# Whole house water filtration



## iceberg70 (Jan 16, 2008)

Family of five is looking for advice on brands and filter mechanism(s) for a whole house water filtration system.  I'm on a well and we have a significant amount of iron and sulfur in the water, but it's not bad (adds flavor, right?) We have a water softener, and with the right salt the iron's not an issue.  The filtration would be more for purification and particulate removal, and if some of the sulfur went away too, no one would complain.

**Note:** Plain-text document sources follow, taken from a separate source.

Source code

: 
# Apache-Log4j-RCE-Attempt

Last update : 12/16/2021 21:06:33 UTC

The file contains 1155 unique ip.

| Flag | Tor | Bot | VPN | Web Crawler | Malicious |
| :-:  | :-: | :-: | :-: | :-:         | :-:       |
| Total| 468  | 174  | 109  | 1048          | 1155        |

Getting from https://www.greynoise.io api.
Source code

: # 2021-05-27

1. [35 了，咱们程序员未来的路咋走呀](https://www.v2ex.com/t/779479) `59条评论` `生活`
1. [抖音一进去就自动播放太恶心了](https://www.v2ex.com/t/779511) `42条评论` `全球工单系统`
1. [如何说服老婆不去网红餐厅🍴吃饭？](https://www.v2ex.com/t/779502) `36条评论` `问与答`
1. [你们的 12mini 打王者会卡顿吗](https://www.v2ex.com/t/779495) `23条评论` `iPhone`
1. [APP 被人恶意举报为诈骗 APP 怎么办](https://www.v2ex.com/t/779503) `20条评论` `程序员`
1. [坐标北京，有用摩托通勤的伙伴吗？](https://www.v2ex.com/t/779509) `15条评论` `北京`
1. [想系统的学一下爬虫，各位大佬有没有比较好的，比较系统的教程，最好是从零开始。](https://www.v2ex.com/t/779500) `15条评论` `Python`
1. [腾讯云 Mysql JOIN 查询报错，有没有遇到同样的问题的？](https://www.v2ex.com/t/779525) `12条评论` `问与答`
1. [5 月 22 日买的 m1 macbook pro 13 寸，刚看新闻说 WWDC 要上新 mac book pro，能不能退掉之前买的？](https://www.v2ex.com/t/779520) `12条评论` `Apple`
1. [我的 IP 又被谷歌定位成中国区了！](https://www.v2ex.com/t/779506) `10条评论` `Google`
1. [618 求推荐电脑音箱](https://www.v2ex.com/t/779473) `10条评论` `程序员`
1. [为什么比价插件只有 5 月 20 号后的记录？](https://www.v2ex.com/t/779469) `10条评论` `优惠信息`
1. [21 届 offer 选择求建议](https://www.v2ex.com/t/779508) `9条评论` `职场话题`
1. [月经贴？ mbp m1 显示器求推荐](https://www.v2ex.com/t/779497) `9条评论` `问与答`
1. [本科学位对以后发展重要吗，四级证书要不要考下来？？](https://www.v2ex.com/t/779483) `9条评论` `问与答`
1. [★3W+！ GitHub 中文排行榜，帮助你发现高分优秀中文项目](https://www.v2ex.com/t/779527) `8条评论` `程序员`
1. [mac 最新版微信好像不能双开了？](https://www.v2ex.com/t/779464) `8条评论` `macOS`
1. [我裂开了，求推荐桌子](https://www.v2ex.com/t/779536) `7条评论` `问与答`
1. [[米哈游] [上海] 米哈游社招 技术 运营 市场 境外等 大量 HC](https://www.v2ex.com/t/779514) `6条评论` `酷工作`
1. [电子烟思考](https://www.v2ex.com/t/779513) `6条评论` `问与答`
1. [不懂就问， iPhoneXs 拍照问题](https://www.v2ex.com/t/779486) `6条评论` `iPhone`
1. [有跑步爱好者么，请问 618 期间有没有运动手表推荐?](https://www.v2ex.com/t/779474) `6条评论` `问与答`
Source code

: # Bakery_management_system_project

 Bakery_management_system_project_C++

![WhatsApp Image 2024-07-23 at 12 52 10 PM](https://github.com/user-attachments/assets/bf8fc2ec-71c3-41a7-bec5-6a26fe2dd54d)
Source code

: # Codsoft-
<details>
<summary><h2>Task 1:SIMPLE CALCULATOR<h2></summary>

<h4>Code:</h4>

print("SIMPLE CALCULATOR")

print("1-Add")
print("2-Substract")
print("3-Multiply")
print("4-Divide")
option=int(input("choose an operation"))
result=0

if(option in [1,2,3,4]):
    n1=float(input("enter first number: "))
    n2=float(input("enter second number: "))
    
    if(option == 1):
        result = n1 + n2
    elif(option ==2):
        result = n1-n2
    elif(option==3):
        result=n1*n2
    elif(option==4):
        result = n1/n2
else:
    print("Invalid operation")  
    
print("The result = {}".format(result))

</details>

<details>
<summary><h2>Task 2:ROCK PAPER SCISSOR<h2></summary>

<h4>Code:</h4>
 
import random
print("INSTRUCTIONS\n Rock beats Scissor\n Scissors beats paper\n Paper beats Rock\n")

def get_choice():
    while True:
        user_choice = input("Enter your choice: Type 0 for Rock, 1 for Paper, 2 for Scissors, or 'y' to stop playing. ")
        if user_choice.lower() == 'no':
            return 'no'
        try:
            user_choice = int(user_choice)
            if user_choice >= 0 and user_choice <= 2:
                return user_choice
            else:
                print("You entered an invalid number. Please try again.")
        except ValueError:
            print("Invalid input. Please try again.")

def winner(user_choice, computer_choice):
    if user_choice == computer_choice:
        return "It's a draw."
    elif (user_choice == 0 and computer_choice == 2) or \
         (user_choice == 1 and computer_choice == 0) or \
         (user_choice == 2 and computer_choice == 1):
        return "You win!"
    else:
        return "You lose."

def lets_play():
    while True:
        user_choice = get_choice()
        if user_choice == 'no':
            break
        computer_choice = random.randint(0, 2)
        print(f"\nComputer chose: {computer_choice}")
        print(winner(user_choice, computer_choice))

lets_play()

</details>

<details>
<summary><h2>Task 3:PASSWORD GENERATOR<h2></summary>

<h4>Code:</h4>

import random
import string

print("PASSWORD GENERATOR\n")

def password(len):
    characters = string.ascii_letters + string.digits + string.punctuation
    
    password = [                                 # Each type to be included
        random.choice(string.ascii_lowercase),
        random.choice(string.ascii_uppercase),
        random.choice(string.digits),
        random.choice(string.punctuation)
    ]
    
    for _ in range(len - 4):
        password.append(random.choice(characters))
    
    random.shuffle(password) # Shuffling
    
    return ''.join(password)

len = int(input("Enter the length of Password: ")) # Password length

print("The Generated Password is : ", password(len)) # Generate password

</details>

Anybody have good or bad experiences with whoole house systems?

Thanks!


----------



## guyod (Jan 16, 2008)

I installed the basic $30 filter on my well but got tired of replacing the filter every week and with a dirty filter my water came out brown. but my case is extreme. I have a shallow well that starts inside a hole with the pump. so when it rains it fills up and im pretty sure i get that water in my well. its on my to fix list.


----------



## inspectorD (Jan 17, 2008)

What do you mean particulates...you need that stuff. 
It depends on how extreme you want to go and how much you want to spend up front, and on servicing every 4 months. But to get rid of the sulfur smell you can get an "air raider box" this is basically used for radon mitigation in water systems. This will remove that sulfur smell, my cousins in Watkins Glenn NY have one we acquired and it works like a dream. You just have to clean it like I mentioned.
Go with what the company in your area recommends and services, it will be less expensive that way, with the same results.


----------



## iceberg70 (Jan 18, 2008)

I'm going to begin pricing systems this week.  Thanks to both of you.


----------



## asbestos (Jan 18, 2008)

You need the latest 16 part para-ionic bi-phasic reverse osmosis system. 
sold by you local multi level marketing person.


----------



## CraigFL (Jan 19, 2008)

This site is very informative and the owner, Gary can be found answerings questions on sites like this.

http://www.qualitywaterassociates.com/softeners/


----------



## iceberg70 (Jan 28, 2008)

You know, *Asbestos*...I had a feeling that would be "the best solution for my situation". 

Thanks!

I'll check it out, *Craig*.  Thank you.


----------



## zlee1 (Feb 7, 2009)

I purchased a Pura whole house filter with a UV bulb. I installed it after the softener. It works really well. I've had it for 2 years and I only replaced the filters twice. The water stink is gone and it effects my water pressure very little. I got it online, it was about $1000. There is a sticker on the unit with the name of the place where I got it. If you have trouble finding it, I can go to the basement and get the info for you.


----------